1. Sinto-me feliz em vos receber por ocasião da Assembleia plenária do Pontifício Conselho para a Cultura, e alegro-me com o tema escolhido por esta Assembleia, "Para um renovado humanismo  cristão,  na  vigília  do  novo  milénio", tema fundamental para o futuro da humanidade, porque convida a conscientizar-se de que a pessoa humana ocupa um lugar central nos diferentes âmbitos da sociedade. Por outro lado, a investigação antropológica é uma dimensão cultural necessária a qualquer pastoral e uma condição indispensável para uma evangelização profunda. Agradeço ao Cardeal Poupard as amáveis palavras mediante as quais se fez vosso intérprete.

2. Quando faltam poucas semanas para o início do grande Jubileu do ano 2000, tempo excepcional de graça, a missão de anunciar Cristo torna-se mais premente; muitos dos nossos contemporâneos, sobretudo os jovens, têm grande dificuldade em compreender o que verdadeiramente são, submersos e desorientados pela multiplicidade das concepções do homem, da vida e da morte, do mundo e do seu significado.

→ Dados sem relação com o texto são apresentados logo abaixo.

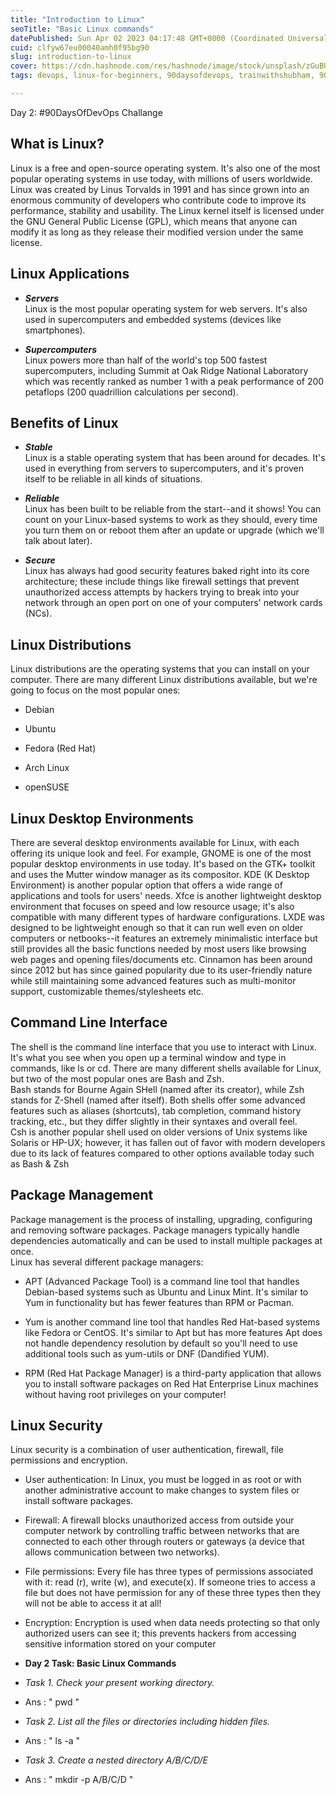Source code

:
```yaml
---
title: "Introduction to Linux"
seoTitle: "Basic Linux commands"
datePublished: Sun Apr 02 2023 04:17:48 GMT+0000 (Coordinated Universal Time)
cuid: clfyw67eu00040amh0f95bg90
slug: introduction-to-linux
cover: https://cdn.hashnode.com/res/hashnode/image/stock/unsplash/zGuBURGGmdY/upload/92d316422190261c8955b6e71c295831.jpeg
tags: devops, linux-for-beginners, 90daysofdevops, trainwithshubham, 90daysofdevopschallenge

---
```


Day 2: #90DaysOfDevOps Challange

## What is Linux?

Linux is a free and open-source operating system. It's also one of the most popular operating systems in use today, with millions of users worldwide.  
Linux was created by Linus Torvalds in 1991 and has since grown into an enormous community of developers who contribute code to improve its performance, stability and usability. The Linux kernel itself is licensed under the GNU General Public License (GPL), which means that anyone can modify it as long as they release their modified version under the same license.

## Linux Applications

* ***Servers***  
    Linux is the most popular operating system for web servers. It's also used in supercomputers and embedded systems (devices like smartphones).
    
* ***Supercomputers***  
    Linux powers more than half of the world's top 500 fastest supercomputers, including Summit at Oak Ridge National Laboratory which was recently ranked as number 1 with a peak performance of 200 petaflops (200 quadrillion calculations per second).
    

## Benefits of Linux

* ***Stable***  
    Linux is a stable operating system that has been around for decades. It's used in everything from servers to supercomputers, and it's proven itself to be reliable in all kinds of situations.
    
* ***Reliable***  
    Linux has been built to be reliable from the start--and it shows! You can count on your Linux-based systems to work as they should, every time you turn them on or reboot them after an update or upgrade (which we'll talk about later).
    
* ***Secure***  
    Linux has always had good security features baked right into its core architecture; these include things like firewall settings that prevent unauthorized access attempts by hackers trying to break into your network through an open port on one of your computers' network cards (NCs).
    

## Linux Distributions

Linux distributions are the operating systems that you can install on your computer. There are many different Linux distributions available, but we're going to focus on the most popular ones:

* Debian
    
* Ubuntu
    
* Fedora (Red Hat)
    
* Arch Linux
    
* openSUSE
    

## Linux Desktop Environments

There are several desktop environments available for Linux, with each offering its unique look and feel. For example, GNOME is one of the most popular desktop environments in use today. It's based on the GTK+ toolkit and uses the Mutter window manager as its compositor. KDE (K Desktop Environment) is another popular option that offers a wide range of applications and tools for users' needs. Xfce is another lightweight desktop environment that focuses on speed and low resource usage; it's also compatible with many different types of hardware configurations. LXDE was designed to be lightweight enough so that it can run well even on older computers or netbooks--it features an extremely minimalistic interface but still provides all the basic functions needed by most users like browsing web pages and opening files/documents etc. Cinnamon has been around since 2012 but has since gained popularity due to its user-friendly nature while still maintaining some advanced features such as multi-monitor support, customizable themes/stylesheets etc.

## Command Line Interface

The shell is the command line interface that you use to interact with Linux. It's what you see when you open up a terminal window and type in commands, like ls or cd. There are many different shells available for Linux, but two of the most popular ones are Bash and Zsh.  
Bash stands for Bourne Again SHell (named after its creator), while Zsh stands for Z-Shell (named after itself). Both shells offer some advanced features such as aliases (shortcuts), tab completion, command history tracking, etc., but they differ slightly in their syntaxes and overall feel.  
Csh is another popular shell used on older versions of Unix systems like Solaris or HP-UX; however, it has fallen out of favor with modern developers due to its lack of features compared to other options available today such as Bash & Zsh

## Package Management

Package management is the process of installing, upgrading, configuring and removing software packages. Package managers typically handle dependencies automatically and can be used to install multiple packages at once.  
Linux has several different package managers:

* APT (Advanced Package Tool) is a command line tool that handles Debian-based systems such as Ubuntu and Linux Mint. It's similar to Yum in functionality but has fewer features than RPM or Pacman.
    
* Yum is another command line tool that handles Red Hat-based systems like Fedora or CentOS. It's similar to Apt but has more features Apt does not handle dependency resolution by default so you'll need to use additional tools such as yum-utils or DNF (Dandified YUM).
    
* RPM (Red Hat Package Manager) is a third-party application that allows you to install software packages on Red Hat Enterprise Linux machines without having root privileges on your computer!
    

## Linux Security

Linux security is a combination of user authentication, firewall, file permissions and encryption.

* User authentication: In Linux, you must be logged in as root or with another administrative account to make changes to system files or install software packages.
    
* Firewall: A firewall blocks unauthorized access from outside your computer network by controlling traffic between networks that are connected to each other through routers or gateways (a device that allows communication between two networks).
    
* File permissions: Every file has three types of permissions associated with it: read (r), write (w), and execute(x). If someone tries to access a file but does not have permission for any of these three types then they will not be able to access it at all!
    
* Encryption: Encryption is used when data needs protecting so that only authorized users can see it; this prevents hackers from accessing sensitive information stored on your computer
    
* **Day 2 Task: Basic Linux Commands**
    
* *Task 1. Check your present working directory.*
    
* Ans : " pwd "
    
* *Task 2. List all the files or directories including hidden files.*
    
* Ans : " ls -a "
    
* *Task 3. Create a nested directory A/B/C/D/E*
    
* Ans : " mkdir -p A/B/C/D "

Muitas vezes, as concepções acerca do homem moderno, concebidas pela sociedade actual, tornaram-se verdadeiros sistemas de pensamento que tendem a afastar-se da verdade e a excluir Deus, convicta de afirmar desta forma a primazia do homem, em nome da pretendida liberdade e do seu desenvolvimento livre e total; agindo desta forma, estas ideologias privam o homem da sua dimensão constitutiva da pessoa criada à imagem e semelhança de Deus. Esta profunda mutilação torna-se hoje uma verdadeira ameaça para o homem, porque leva a conceber o homem sem qualquer relação com o transcendente. Tarefa fundamental da Igreja no seu diálogo com as culturas é orientar os nossos contemporâneos para a descoberta duma antropologia sadia, em vista de os levar ao conhecimento de Cristo, verdadeiro Deus e verdadeiro homem. Sei que ajudais espontaneamente as Igrejas locais, através das vossas reflexões, a aceitar este desafio "para renovar a partir de dentro à luz da Revelação as visões do homem e da sociedade que as culturas modelam", como ressaltava o recente documento publicado pelo Pontifício Conselho para a Cultura:  "Para uma pastoral da cultura" (n. 25). Cristo ressuscitado é uma Boa Nova para todos os homens, porque tem "o poder de alcançar o coração de todas as culturas, a fim de as purificar, fecundar, enriquecer e conceder que se abram à medida incomensurável do amor de Cristo" (ibid. n. 3). Desta forma, seria bom dar vida e desenvolver uma antropologia cristã para o nosso tempo que seja a base duma cultura, como fizeram os nossos predecessores (cf. Fides et ratio, 59), antropologia que deveria ter em consideração as riquezas e os valores das culturas dos homens de hoje, incutindo-lhe os valores cristãos. Não testemunha porventura a diversidade das Igrejas do Oriente e do Ocidente, desde as origens, uma inculturação fecunda da filosofia e da teologia, da liturgia, das tradições jurídicas e das criações artísticas? Como nos primeiros séculos da Igreja, com S. Justino, a filosofia é de Cristo, dado que o cristianismo "é a única filosofia certa e vantajosa" (Diálogo com Trífon, 8, 1), também hoje é nosso dever propor uma filosofia e uma antropologia cristãs que preparem o caminho para a descoberta da grandeza e da bondade de Cristo, o Verbo de Deus. E não há dúvida de que a atracção do belo, do estético, levará os nossos contemporâneos à ética, isto é, a levar uma vida bela e digna.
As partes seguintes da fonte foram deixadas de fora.